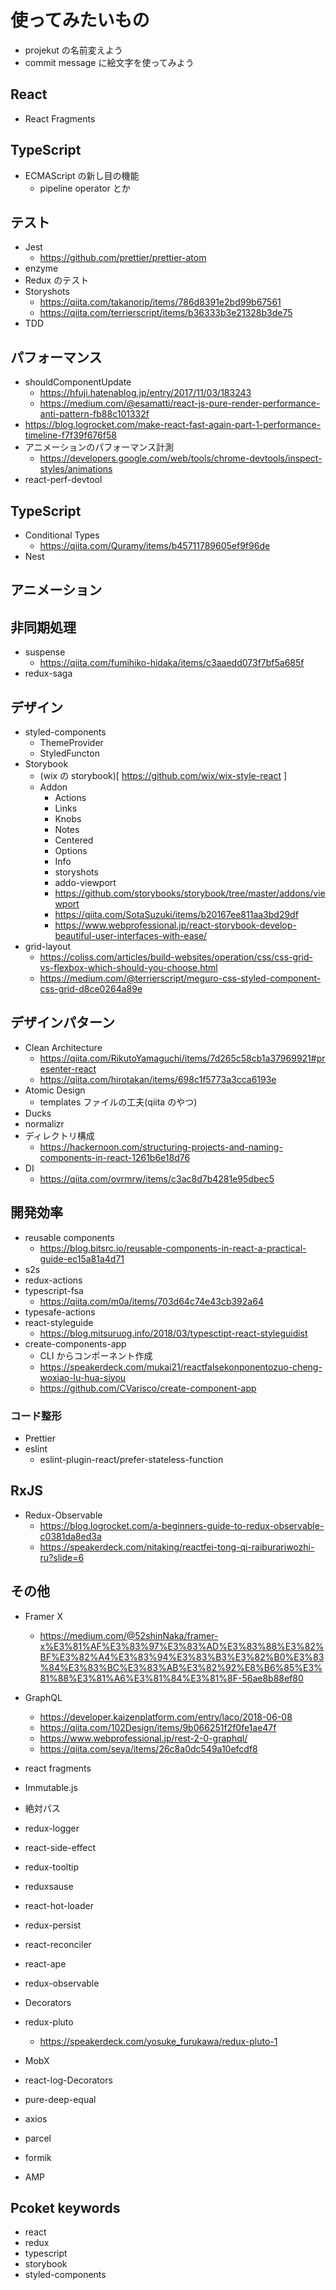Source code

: # 使ってみたいもの

- projekut の名前変えよう
- commit message に絵文字を使ってみよう

## React

- React Fragments

## TypeScript

- ECMAScript の新し目の機能
  - pipeline operator とか

## テスト

- Jest
  - https://github.com/prettier/prettier-atom
- enzyme
- Redux のテスト
- Storyshots
  - https://qiita.com/takanorip/items/786d8391e2bd99b67561
  - https://qiita.com/terrierscript/items/b36333b3e21328b3de75
- TDD

## パフォーマンス

- shouldComponentUpdate
  - https://hfuji.hatenablog.jp/entry/2017/11/03/183243
  - https://medium.com/@esamatti/react-js-pure-render-performance-anti-pattern-fb88c101332f
- https://blog.logrocket.com/make-react-fast-again-part-1-performance-timeline-f7f39f676f58
- アニメーションのパフォーマンス計測
  - https://developers.google.com/web/tools/chrome-devtools/inspect-styles/animations
- react-perf-devtool

## TypeScript

- Conditional Types
  - https://qiita.com/Quramy/items/b45711789605ef9f96de
- Nest

## アニメーション

## 非同期処理

- suspense
  - https://qiita.com/fumihiko-hidaka/items/c3aaedd073f7bf5a685f
- redux-saga

## デザイン

- styled-components
  - ThemeProvider
  - StyledFuncton
- Storybook
  - (wix の storybook)[ https://github.com/wix/wix-style-react ]
  - Addon
    - Actions
    - Links
    - Knobs
    - Notes
    - Centered
    - Options
    - Info
    - storyshots
    - addo-viewport
    - https://github.com/storybooks/storybook/tree/master/addons/viewport
    - https://qiita.com/SotaSuzuki/items/b20167ee811aa3bd29df
    - https://www.webprofessional.jp/react-storybook-develop-beautiful-user-interfaces-with-ease/
- grid-layout
  - https://coliss.com/articles/build-websites/operation/css/css-grid-vs-flexbox-which-should-you-choose.html
  - https://medium.com/@terrierscript/meguro-css-styled-component-css-grid-d8ce0264a89e

## デザインパターン

- Clean Architecture
  - https://qiita.com/RikutoYamaguchi/items/7d265c58cb1a37969921#presenter-react
  - https://qiita.com/hirotakan/items/698c1f5773a3cca6193e
- Atomic Design
  - templates ファイルの工夫(qiita のやつ)
- Ducks
- normalizr
- ディレクトリ構成
  - https://hackernoon.com/structuring-projects-and-naming-components-in-react-1261b6e18d76
- DI
  - https://qiita.com/ovrmrw/items/c3ac8d7b4281e95dbec5

## 開発効率

- reusable components
  - https://blog.bitsrc.io/reusable-components-in-react-a-practical-guide-ec15a81a4d71
- s2s
- redux-actions
- typescript-fsa
  - https://qiita.com/m0a/items/703d64c74e43cb392a64
- typesafe-actions
- react-styleguide
  - https://blog.mitsuruog.info/2018/03/typesctipt-react-styleguidist
- create-components-app
  - CLI からコンポーネント作成
  - https://speakerdeck.com/mukai21/reactfalsekonponentozuo-cheng-woxiao-lu-hua-siyou
  - https://github.com/CVarisco/create-component-app

### コード整形

- Prettier
- eslint
  - eslint-plugin-react/prefer-stateless-function

## RxJS

- Redux-Observable
  - https://blog.logrocket.com/a-beginners-guide-to-redux-observable-c0381da8ed3a
  - https://speakerdeck.com/nitaking/reactfei-tong-qi-raiburariwozhi-ru?slide=6

## その他

- Framer X
  - https://medium.com/@52shinNaka/framer-x%E3%81%AF%E3%83%97%E3%83%AD%E3%83%88%E3%82%BF%E3%82%A4%E3%83%94%E3%83%B3%E3%82%B0%E3%83%84%E3%83%BC%E3%83%AB%E3%82%92%E8%B6%85%E3%81%88%E3%81%A6%E3%81%84%E3%81%8F-56ae8b88ef80
- GraphQL
  - https://developer.kaizenplatform.com/entry/laco/2018-06-08
  - https://qiita.com/102Design/items/9b066251f2f0fe1ae47f
  - https://www.webprofessional.jp/rest-2-0-graphql/
  - https://qiita.com/seya/items/26c8a0dc549a10efcdf8
- react fragments
- Immutable.js
- 絶対パス
- redux-logger
- react-side-effect
- redux-tooltip
- reduxsause
- react-hot-loader
- redux-persist
- react-reconciler
- react-ape
- redux-observable
- Decorators
- redux-pluto
  - https://speakerdeck.com/yosuke_furukawa/redux-pluto-1
- MobX
- react-log-Decorators
- pure-deep-equal
- axios
- parcel
- formik

- AMP

## Pcoket keywords

- react
- redux
- typescript
- storybook
- styled-components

## [EXERCISE INSTRUCTIONS]
Set the entries down exactly, but not the pictures.

## [SOLUTION FOR THIS TASK]
Source code

: # 使ってみたいもの

- projekut の名前変えよう
- commit message に絵文字を使ってみよう

## React

- React Fragments

## TypeScript

- ECMAScript の新し目の機能
  - pipeline operator とか

## テスト

- Jest
  - https://github.com/prettier/prettier-atom
- enzyme
- Redux のテスト
- Storyshots
  - https://qiita.com/takanorip/items/786d8391e2bd99b67561
  - https://qiita.com/terrierscript/items/b36333b3e21328b3de75
- TDD

## パフォーマンス

- shouldComponentUpdate
  - https://hfuji.hatenablog.jp/entry/2017/11/03/183243
  - https://medium.com/@esamatti/react-js-pure-render-performance-anti-pattern-fb88c101332f
- https://blog.logrocket.com/make-react-fast-again-part-1-performance-timeline-f7f39f676f58
- アニメーションのパフォーマンス計測
  - https://developers.google.com/web/tools/chrome-devtools/inspect-styles/animations
- react-perf-devtool

## TypeScript

- Conditional Types
  - https://qiita.com/Quramy/items/b45711789605ef9f96de
- Nest

## アニメーション

## 非同期処理

- suspense
  - https://qiita.com/fumihiko-hidaka/items/c3aaedd073f7bf5a685f
- redux-saga

## デザイン

- styled-components
  - ThemeProvider
  - StyledFuncton
- Storybook
  - (wix の storybook)[ https://github.com/wix/wix-style-react ]
  - Addon
    - Actions
    - Links
    - Knobs
    - Notes
    - Centered
    - Options
    - Info
    - storyshots
    - addo-viewport
    - https://github.com/storybooks/storybook/tree/master/addons/viewport
    - https://qiita.com/SotaSuzuki/items/b20167ee811aa3bd29df
    - https://www.webprofessional.jp/react-storybook-develop-beautiful-user-interfaces-with-ease/
- grid-layout
  - https://coliss.com/articles/build-websites/operation/css/css-grid-vs-flexbox-which-should-you-choose.html
  - https://medium.com/@terrierscript/meguro-css-styled-component-css-grid-d8ce0264a89e

## デザインパターン

- Clean Architecture
  - https://qiita.com/RikutoYamaguchi/items/7d265c58cb1a37969921#presenter-react
  - https://qiita.com/hirotakan/items/698c1f5773a3cca6193e
- Atomic Design
  - templates ファイルの工夫(qiita のやつ)
- Ducks
- normalizr
- ディレクトリ構成
  - https://hackernoon.com/structuring-projects-and-naming-components-in-react-1261b6e18d76
- DI
  - https://qiita.com/ovrmrw/items/c3ac8d7b4281e95dbec5

## 開発効率

- reusable components
  - https://blog.bitsrc.io/reusable-components-in-react-a-practical-guide-ec15a81a4d71
- s2s
- redux-actions
- typescript-fsa
  - https://qiita.com/m0a/items/703d64c74e43cb392a64
- typesafe-actions
- react-styleguide
  - https://blog.mitsuruog.info/2018/03/typesctipt-react-styleguidist
- create-components-app
  - CLI からコンポーネント作成
  - https://speakerdeck.com/mukai21/reactfalsekonponentozuo-cheng-woxiao-lu-hua-siyou
  - https://github.com/CVarisco/create-component-app

### コード整形

- Prettier
- eslint
  - eslint-plugin-react/prefer-stateless-function

## RxJS

- Redux-Observable
  - https://blog.logrocket.com/a-beginners-guide-to-redux-observable-c0381da8ed3a
  - https://speakerdeck.com/nitaking/reactfei-tong-qi-raiburariwozhi-ru?slide=6

## その他

- Framer X
  - https://medium.com/@52shinNaka/framer-x%E3%81%AF%E3%83%97%E3%83%AD%E3%83%88%E3%82%BF%E3%82%A4%E3%83%94%E3%83%B3%E3%82%B0%E3%83%84%E3%83%BC%E3%83%AB%E3%82%92%E8%B6%85%E3%81%88%E3%81%A6%E3%81%84%E3%81%8F-56ae8b88ef80
- GraphQL
  - https://developer.kaizenplatform.com/entry/laco/2018-06-08
  - https://qiita.com/102Design/items/9b066251f2f0fe1ae47f
  - https://www.webprofessional.jp/rest-2-0-graphql/
  - https://qiita.com/seya/items/26c8a0dc549a10efcdf8
- react fragments
- Immutable.js
- 絶対パス
- redux-logger
- react-side-effect
- redux-tooltip
- reduxsause
- react-hot-loader
- redux-persist
- react-reconciler
- react-ape
- redux-observable
- Decorators
- redux-pluto
  - https://speakerdeck.com/yosuke_furukawa/redux-pluto-1
- MobX
- react-log-Decorators
- pure-deep-equal
- axios
- parcel
- formik

- AMP

## Pcoket keywords

- react
- redux
- typescript
- storybook
- styled-components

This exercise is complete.